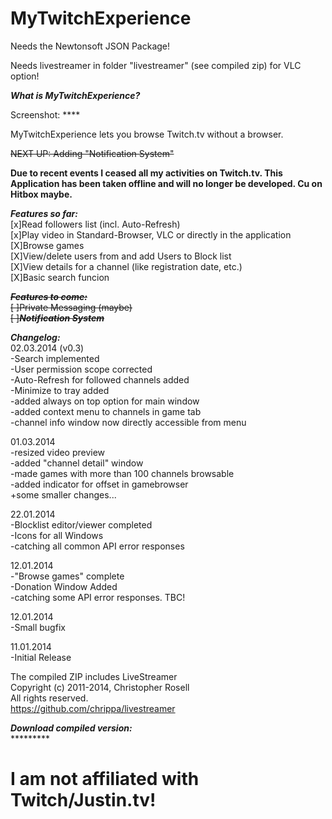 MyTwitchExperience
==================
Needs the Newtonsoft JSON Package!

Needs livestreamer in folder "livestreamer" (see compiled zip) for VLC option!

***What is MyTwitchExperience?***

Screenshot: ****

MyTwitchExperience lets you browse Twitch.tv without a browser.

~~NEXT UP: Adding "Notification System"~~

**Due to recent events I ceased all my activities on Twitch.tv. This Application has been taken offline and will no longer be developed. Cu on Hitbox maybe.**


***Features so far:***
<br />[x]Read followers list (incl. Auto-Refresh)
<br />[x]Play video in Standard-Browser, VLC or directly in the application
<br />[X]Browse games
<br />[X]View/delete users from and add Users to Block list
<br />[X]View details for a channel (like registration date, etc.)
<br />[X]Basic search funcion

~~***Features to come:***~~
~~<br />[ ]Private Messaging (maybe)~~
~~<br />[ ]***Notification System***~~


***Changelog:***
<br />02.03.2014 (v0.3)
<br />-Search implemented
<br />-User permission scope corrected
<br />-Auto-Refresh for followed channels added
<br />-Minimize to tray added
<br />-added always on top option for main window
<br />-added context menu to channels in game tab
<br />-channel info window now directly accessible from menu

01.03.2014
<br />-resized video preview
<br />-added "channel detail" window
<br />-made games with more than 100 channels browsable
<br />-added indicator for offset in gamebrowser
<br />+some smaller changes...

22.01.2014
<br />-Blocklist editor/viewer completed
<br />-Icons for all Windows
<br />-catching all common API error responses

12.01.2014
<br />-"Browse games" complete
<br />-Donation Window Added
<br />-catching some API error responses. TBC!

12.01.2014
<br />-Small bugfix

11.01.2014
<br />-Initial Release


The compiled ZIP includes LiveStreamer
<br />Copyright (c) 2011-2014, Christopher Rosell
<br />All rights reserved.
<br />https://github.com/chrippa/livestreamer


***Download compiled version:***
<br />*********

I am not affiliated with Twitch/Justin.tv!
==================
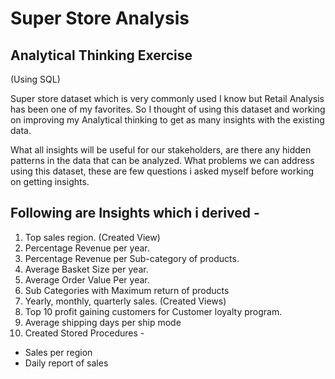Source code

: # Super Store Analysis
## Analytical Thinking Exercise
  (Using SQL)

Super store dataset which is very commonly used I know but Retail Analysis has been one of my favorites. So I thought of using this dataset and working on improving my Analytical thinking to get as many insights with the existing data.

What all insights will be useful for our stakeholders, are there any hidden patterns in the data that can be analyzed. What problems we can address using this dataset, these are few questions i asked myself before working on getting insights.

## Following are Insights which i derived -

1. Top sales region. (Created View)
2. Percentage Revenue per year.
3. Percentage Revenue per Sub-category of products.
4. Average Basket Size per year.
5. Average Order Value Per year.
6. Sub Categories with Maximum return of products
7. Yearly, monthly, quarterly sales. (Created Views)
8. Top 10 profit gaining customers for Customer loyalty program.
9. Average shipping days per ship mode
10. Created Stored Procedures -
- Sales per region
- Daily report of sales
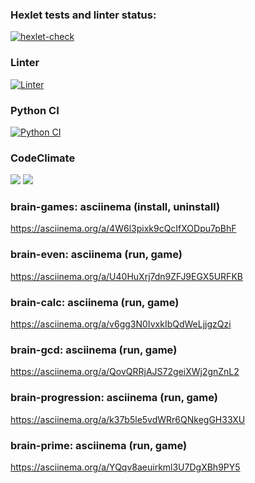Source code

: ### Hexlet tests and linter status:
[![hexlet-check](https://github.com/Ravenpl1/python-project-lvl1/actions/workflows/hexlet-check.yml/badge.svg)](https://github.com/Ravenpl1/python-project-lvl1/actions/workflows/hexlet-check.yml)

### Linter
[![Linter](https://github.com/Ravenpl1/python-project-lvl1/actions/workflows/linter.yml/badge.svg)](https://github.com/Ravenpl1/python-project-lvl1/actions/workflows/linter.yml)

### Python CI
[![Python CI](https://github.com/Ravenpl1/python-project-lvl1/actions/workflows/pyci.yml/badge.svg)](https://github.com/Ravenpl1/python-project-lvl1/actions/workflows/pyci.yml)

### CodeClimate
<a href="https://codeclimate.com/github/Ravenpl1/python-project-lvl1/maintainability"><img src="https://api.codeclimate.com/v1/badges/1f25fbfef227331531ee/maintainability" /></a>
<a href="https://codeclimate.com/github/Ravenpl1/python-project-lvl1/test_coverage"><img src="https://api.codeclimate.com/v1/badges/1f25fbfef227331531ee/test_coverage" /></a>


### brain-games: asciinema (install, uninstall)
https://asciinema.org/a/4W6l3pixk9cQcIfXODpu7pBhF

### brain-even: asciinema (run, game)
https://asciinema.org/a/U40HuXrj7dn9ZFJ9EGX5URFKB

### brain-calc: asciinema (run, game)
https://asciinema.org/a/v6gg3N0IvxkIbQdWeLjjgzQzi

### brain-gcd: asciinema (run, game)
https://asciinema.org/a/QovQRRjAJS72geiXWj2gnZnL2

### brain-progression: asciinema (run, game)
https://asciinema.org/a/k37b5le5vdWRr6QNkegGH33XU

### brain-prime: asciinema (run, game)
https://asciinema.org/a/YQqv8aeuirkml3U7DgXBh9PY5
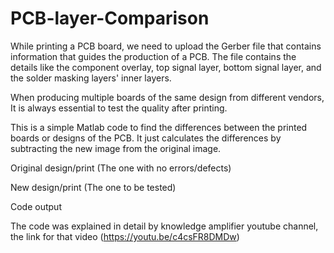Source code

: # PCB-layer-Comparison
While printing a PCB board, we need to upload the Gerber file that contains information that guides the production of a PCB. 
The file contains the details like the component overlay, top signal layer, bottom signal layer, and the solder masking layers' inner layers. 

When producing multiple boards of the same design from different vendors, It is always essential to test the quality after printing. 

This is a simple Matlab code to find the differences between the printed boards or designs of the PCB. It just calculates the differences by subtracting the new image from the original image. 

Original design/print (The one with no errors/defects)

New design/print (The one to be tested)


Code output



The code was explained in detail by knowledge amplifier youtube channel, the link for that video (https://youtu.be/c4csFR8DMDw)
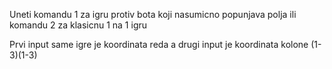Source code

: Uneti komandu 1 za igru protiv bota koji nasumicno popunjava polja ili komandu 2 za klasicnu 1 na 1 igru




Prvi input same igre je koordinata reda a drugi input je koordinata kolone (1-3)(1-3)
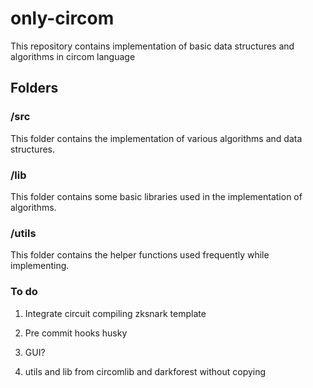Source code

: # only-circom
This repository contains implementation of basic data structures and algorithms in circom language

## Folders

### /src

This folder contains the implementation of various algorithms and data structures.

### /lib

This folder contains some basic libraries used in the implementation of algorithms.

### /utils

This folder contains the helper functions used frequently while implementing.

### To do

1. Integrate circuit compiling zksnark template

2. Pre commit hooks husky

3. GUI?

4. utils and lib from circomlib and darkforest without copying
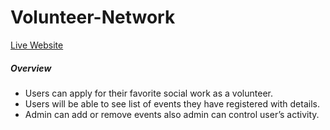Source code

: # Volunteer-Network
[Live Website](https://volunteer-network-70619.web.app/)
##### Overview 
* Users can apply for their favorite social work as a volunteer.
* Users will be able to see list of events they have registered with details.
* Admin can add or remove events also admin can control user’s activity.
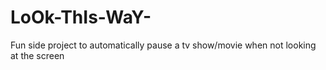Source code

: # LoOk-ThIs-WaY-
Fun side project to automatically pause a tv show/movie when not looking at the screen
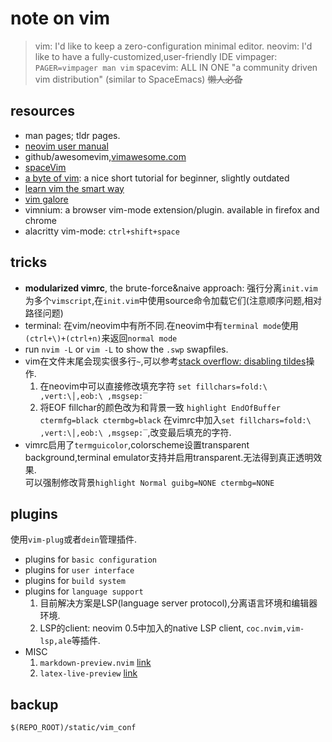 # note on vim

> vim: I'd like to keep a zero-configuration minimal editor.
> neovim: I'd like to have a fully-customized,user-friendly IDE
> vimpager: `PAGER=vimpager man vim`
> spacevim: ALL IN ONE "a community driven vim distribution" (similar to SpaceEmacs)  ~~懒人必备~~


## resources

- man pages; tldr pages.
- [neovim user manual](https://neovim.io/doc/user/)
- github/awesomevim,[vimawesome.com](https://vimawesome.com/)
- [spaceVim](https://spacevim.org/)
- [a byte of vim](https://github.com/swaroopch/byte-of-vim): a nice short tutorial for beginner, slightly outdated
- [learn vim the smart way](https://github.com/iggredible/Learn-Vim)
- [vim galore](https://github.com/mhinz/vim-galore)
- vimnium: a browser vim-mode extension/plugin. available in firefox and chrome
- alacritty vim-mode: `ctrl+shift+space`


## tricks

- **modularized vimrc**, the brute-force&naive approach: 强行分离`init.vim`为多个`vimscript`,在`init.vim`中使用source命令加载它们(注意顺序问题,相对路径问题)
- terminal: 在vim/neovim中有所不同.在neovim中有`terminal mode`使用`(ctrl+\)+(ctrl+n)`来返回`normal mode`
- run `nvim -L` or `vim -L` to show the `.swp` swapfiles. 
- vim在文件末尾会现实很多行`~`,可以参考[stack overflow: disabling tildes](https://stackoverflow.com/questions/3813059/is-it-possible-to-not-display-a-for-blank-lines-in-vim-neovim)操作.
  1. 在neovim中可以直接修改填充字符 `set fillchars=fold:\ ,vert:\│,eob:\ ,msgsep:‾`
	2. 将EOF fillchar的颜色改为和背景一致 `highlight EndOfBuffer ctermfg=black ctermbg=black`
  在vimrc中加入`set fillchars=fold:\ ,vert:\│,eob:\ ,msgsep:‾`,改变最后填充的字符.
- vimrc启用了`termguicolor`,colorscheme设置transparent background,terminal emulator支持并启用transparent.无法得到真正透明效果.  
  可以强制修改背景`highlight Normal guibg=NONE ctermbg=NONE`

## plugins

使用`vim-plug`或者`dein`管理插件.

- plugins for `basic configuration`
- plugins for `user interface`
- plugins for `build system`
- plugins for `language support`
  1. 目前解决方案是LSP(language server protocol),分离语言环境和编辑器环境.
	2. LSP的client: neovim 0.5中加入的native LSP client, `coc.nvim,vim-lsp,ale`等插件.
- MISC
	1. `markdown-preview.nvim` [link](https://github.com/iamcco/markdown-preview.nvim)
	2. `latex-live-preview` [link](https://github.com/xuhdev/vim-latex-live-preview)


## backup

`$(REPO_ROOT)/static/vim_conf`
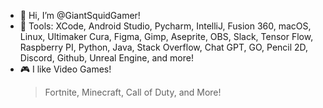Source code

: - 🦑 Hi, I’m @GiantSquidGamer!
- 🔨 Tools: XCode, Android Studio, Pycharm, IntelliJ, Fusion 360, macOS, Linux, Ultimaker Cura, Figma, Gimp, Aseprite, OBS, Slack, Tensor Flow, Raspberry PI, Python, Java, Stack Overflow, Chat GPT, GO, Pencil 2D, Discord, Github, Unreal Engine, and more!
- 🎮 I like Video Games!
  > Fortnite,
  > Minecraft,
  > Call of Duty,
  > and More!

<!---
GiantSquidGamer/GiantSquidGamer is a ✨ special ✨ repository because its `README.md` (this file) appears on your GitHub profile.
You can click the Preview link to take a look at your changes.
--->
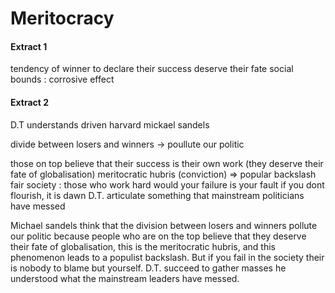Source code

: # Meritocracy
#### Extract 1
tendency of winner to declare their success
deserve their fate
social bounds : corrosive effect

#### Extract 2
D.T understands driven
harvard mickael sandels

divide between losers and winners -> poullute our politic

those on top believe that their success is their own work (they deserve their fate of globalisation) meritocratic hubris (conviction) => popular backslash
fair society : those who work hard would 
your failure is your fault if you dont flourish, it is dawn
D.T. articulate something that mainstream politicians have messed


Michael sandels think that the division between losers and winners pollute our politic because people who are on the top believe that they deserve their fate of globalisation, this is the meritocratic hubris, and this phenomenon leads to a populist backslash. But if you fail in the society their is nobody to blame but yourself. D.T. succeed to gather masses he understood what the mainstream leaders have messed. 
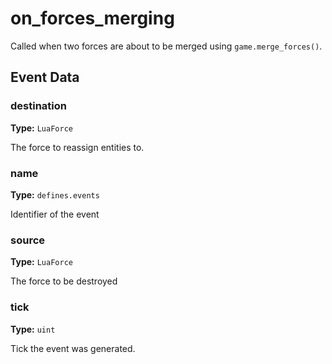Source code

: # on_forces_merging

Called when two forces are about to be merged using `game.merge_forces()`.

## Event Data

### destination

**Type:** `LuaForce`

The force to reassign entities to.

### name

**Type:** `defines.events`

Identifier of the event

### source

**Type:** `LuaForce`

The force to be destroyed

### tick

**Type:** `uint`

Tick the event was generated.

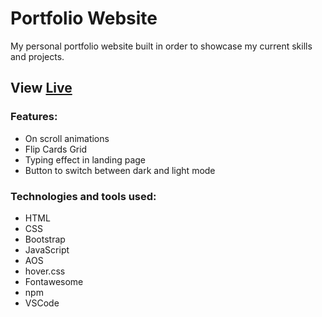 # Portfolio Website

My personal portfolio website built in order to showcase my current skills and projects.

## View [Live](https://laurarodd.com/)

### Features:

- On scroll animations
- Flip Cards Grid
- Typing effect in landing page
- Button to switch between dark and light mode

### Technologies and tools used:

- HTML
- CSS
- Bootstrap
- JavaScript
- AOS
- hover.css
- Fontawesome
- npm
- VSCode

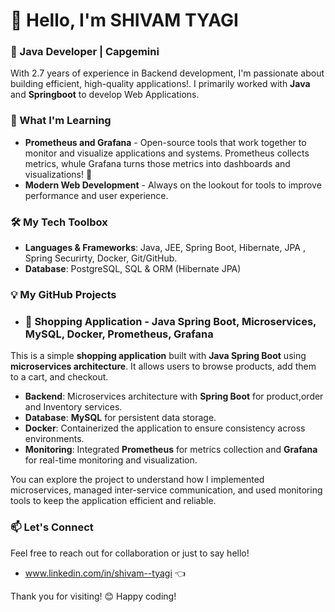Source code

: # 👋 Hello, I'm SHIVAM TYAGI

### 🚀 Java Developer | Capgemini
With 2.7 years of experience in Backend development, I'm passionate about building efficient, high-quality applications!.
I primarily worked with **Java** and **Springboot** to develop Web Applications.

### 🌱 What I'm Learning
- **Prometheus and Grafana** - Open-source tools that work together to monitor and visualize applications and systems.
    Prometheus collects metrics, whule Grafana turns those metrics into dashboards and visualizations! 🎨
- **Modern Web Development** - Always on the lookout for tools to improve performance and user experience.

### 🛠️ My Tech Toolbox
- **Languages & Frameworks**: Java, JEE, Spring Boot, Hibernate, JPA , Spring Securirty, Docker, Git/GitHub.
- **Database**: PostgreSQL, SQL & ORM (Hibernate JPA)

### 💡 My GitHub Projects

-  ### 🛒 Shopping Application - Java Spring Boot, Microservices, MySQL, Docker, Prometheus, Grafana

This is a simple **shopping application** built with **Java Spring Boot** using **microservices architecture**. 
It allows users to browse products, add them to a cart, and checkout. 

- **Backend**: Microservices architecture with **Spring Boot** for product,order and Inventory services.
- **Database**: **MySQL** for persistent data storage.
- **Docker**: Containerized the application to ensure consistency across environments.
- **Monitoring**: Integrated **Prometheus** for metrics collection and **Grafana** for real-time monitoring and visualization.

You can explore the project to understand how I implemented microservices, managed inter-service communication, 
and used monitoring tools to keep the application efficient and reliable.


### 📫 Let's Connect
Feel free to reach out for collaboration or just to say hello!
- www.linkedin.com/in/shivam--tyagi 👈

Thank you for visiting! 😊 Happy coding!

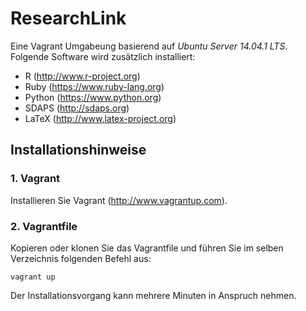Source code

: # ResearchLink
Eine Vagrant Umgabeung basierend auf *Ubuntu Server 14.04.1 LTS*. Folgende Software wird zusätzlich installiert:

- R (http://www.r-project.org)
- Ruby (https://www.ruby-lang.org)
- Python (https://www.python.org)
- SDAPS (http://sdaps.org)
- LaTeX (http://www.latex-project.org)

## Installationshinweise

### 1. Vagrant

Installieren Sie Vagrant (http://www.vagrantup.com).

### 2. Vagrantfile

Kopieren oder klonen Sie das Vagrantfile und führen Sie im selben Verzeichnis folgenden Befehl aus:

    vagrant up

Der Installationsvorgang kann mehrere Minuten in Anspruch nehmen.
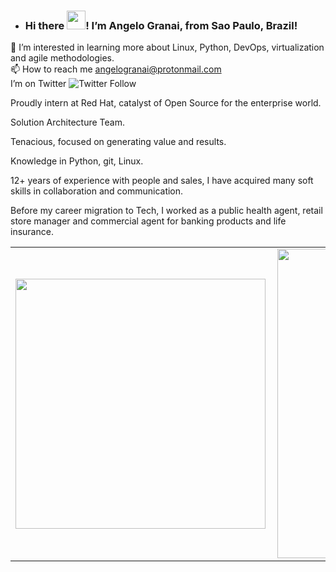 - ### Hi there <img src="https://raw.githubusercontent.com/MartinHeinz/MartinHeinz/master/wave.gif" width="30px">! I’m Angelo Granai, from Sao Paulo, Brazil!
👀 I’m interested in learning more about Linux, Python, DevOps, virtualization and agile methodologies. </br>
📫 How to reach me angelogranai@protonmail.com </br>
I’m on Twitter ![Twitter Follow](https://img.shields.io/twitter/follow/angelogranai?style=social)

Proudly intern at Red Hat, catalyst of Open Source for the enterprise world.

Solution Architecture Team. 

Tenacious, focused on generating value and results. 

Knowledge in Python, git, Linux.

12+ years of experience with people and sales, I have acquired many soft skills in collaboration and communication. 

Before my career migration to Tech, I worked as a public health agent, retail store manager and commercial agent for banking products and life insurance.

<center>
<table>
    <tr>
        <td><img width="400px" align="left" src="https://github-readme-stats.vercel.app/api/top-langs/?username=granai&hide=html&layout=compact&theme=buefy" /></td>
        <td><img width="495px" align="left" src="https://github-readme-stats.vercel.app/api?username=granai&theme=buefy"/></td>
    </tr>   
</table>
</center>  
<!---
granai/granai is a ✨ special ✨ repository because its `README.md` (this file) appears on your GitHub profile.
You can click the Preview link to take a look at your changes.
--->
__________________________________________________
§ **WHAT THE TASK REQUIRES**
Copy out exactly the lines above beginning with the line that contains "### brain-gcd: asciinema (run, game)" and finishing with the line that contains "When producing multiple", including both; leave the pictures out.

§ **OUTPUT BELOW**
### brain-gcd: asciinema (run, game)
https://asciinema.org/a/QovQRRjAJS72geiXWj2gnZnL2

### brain-progression: asciinema (run, game)
https://asciinema.org/a/k37b5le5vdWRr6QNkegGH33XU

### brain-prime: asciinema (run, game)
https://asciinema.org/a/YQqv8aeuirkml3U7DgXBh9PY5
Source code

: # PCB-layer-Comparison
While printing a PCB board, we need to upload the Gerber file that contains information that guides the production of a PCB. 
The file contains the details like the component overlay, top signal layer, bottom signal layer, and the solder masking layers' inner layers. 

When producing multiple boards of the same design from different vendors, It is always essential to test the quality after printing. 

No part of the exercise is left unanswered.